[[ Material supplied open ]]

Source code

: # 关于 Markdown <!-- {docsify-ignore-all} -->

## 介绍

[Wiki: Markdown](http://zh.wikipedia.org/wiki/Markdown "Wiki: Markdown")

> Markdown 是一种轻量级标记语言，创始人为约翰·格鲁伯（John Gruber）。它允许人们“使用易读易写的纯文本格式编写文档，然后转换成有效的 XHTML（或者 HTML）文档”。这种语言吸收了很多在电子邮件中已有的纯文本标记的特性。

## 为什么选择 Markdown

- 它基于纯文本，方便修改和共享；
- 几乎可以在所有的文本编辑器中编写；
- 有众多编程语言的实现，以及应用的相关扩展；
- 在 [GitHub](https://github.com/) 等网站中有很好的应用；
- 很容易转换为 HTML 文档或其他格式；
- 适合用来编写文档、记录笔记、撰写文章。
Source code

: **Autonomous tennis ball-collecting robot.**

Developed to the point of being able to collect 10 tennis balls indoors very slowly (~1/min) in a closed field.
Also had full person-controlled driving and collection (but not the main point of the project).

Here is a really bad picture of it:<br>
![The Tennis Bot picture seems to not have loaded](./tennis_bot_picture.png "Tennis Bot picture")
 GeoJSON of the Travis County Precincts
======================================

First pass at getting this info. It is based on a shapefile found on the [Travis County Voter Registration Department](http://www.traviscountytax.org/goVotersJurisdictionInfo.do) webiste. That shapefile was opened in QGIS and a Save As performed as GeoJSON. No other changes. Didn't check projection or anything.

[[ Material supplied closed ]]

How to complete this task —
Taking the lines above, repeat exactly those from the line that contains "tennis ball-collecting robot.**" through the line that contains "Bot picture seems", and both of those lines as well. Include nothing else.

Solution —
: **Autonomous tennis ball-collecting robot.**

Developed to the point of being able to collect 10 tennis balls indoors very slowly (~1/min) in a closed field.
Also had full person-controlled driving and collection (but not the main point of the project).

Here is a really bad picture of it:<br>
![The Tennis Bot picture seems to not have loaded](./tennis_bot_picture.png "Tennis Bot picture")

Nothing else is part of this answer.